Разумеется, это конец, но в то же время надо быть готовым ко всему, даже к побегу. Если Бог хочет, чтобы он спасся, Он выхватит его из-под залпов в миг расстрела. Но Бог милосерд; есть, конечно, только одна причина, которая могла бы побудить Бога лишить его Своего покоя, — если только покой вообще существует: он должен остаться, чтобы послужить для спасения души — своей или других. Но какой толк мог быть теперь от него? Он в положении беглеца; пойти в деревню, чтобы это стоило кому-нибудь жизни, быть может, непокаявшемуся, пребывающему в смертном грехе, он не смел. Не погибнет ли душа просто потому, что он упрям, горд и не смиряется с поражением? Литургии он давно уже не мог служить — вина нет. Оно пошло в глотку шефа полиции. Все было бесконечно сложно. Смерти он все еще боялся, а к утру этот страх возрос, однако она начинала манить его своей простотой.

Набожная женщина шептала у него над ухом: ей каким-то образом удалось приблизиться к нему.

— Отец, вы примете мою исповедь? — говорила она.

— Дитя мое, это совершенно невозможно. Как мы сможем сохранить тайну?

— Я так давно не исповедовалась…

— Прочтите покаянную молитву. Нужно, милая, надеяться на Божие снисхождение…

— Я не отказываюсь пострадать…

— Ну что ж, вот вы и здесь.

— Это пустяки. Утром моя сестра принесет деньги и заплатит за меня штраф.

Где-то у дальней стены снова началась любовная игра. Об этом легко было догадаться — послышались движения, сдавленное дыхание, а потом стон.

— Почему вы их не остановите? — громко, с гневом сказала набожная женщина. — Скоты, животные!

— И вы хотите каяться в таком состоянии?

— Но это мерзость…

— Не думайте так. Это опасно. Потому что однажды мы обнаруживаем, что в наших грехах есть немало прекрасного.

— Прекрасного! — сказала она с отвращением. — Здесь? В этой камере? Когда вокруг посторонние?

— Немало прекрасного. Святые говорят о красоте страдания. Ну, а мы с вами не святые. Страдания для нас только мерзость. Смрад, теснота и боль. Для них, в их углу — оно прекрасно. Нужно многому научиться, чтобы видеть вещи глазами святого; святой обретает тонкое чувство прекрасного и может смотреть сверху вниз на убогие вкусы невежд. Но мы себе такого позволить не можем.

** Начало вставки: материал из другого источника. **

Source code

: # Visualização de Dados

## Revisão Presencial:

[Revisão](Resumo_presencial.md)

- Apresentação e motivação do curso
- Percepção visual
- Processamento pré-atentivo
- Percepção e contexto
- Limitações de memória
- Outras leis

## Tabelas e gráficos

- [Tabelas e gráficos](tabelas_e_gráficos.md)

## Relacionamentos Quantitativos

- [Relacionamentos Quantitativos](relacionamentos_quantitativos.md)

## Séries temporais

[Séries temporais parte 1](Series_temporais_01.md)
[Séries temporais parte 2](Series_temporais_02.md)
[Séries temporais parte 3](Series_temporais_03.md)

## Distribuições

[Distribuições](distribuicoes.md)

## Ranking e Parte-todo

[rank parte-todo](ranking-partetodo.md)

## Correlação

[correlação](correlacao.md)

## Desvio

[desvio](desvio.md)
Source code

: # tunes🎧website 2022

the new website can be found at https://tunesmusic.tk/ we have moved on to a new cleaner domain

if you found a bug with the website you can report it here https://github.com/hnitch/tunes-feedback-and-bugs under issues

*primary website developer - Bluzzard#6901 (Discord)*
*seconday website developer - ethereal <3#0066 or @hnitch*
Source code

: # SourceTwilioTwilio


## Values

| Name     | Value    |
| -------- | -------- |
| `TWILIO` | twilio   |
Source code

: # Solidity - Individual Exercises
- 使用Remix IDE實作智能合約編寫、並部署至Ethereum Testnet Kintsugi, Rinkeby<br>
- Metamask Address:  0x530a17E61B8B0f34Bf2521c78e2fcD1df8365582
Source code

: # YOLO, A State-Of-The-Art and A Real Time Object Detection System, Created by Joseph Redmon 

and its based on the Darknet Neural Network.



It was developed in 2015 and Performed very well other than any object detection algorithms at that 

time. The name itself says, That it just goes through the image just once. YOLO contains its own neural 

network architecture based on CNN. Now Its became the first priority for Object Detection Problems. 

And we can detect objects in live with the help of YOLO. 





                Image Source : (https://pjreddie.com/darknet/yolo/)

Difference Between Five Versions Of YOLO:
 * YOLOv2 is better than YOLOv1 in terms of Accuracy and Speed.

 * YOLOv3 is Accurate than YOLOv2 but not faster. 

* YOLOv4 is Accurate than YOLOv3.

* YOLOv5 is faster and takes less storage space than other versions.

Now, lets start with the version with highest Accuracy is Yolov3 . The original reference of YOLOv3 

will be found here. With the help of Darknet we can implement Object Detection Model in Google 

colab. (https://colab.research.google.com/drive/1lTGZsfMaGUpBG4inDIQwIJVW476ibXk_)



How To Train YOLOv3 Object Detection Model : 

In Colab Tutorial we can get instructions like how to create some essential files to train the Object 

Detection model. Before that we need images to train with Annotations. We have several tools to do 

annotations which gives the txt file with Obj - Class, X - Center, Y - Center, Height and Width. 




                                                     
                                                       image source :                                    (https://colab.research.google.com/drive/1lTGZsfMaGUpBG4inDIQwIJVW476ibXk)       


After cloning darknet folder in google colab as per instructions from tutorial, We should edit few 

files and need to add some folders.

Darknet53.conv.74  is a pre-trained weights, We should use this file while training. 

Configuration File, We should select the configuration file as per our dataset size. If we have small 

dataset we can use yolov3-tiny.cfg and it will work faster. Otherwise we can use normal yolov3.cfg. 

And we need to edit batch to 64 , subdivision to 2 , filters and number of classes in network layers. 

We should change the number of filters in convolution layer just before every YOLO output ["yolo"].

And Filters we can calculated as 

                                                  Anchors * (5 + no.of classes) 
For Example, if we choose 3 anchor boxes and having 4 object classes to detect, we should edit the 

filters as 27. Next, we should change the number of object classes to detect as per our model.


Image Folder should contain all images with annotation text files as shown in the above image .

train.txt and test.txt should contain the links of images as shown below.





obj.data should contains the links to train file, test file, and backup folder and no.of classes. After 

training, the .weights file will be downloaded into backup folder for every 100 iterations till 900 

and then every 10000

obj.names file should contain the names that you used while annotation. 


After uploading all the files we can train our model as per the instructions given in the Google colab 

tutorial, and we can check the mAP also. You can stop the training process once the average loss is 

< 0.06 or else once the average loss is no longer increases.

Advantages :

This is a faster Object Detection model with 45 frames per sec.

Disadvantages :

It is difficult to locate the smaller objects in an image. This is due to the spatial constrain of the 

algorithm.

— Ведь это же смертный грех!

— Как знать? Вероятно. Но я, видите ли, — плохой священник. Я знаю — по опыту — как много прекрасного увлек за собой сатана, когда пал. Никто никогда не говорил, что падшие ангелы были отвратительными существами, — нет, они были молниеносными подобно молниям, светлыми и…

Снова послышался стон, полный невыносимого наслаждения.

— Остановите их! — сказала женщина. — Это безобразие.

Он почувствовал, как пальцы схватили его колено, и сказал:

— Мы здесь все сокамерники. В данный момент желание пить у меня сильнее всего на свете, сильнее, чем жажда Бога. Это тоже грех.

— Теперь я вижу, что вы плохой священник, — сказала женщина. — Я не верила, а теперь верю. Вы сочувствуете этим скотам! Если б ваш епископ слышал…

— Э! Епископ очень далеко отсюда.

Он подумал о старце, который живет сейчас в столице, в одном из безобразных благочестивых домов, наполненных иконами и религиозными картинами, и служит литургии по воскресеньям на одном из соборных алтарей.

— Когда я выберусь отсюда, я напишу…

Он не мог сдержать смех. Она не понимала, как все переменилось.

— Если епископ получит письмо, — сказал он, — ему будет интересно узнать, что я еще жив.

Потом он снова стал серьезным. Пожалеть ее было куда труднее, чем метиса, который преследовал его в лесу неделю назад; ее случай тяжелее. Того еще можно оправдать из-за бедности, лихорадки, бесчисленных унижений.

— Не надо злиться, — сказал он. — Лучше помолитесь за меня.

— Чем скорей вы погибнете, тем лучше.

В темноте он не мог видеть ее, но на память ему из прежних дней приходило достаточно лиц, которые обладали таким же голосом. Когда внимательно рассматриваешь мужчину или женщину, их всегда становится жалко, потому что в них есть нечто от образа и подобия Божия… Когда видишь морщинки в углах глаз, линию рта, волосы, человека нельзя ненавидеть. Ненависть — это лишь недостаток воображения. Он вновь почувствовал огромную ответственность за эту благочестивую даму.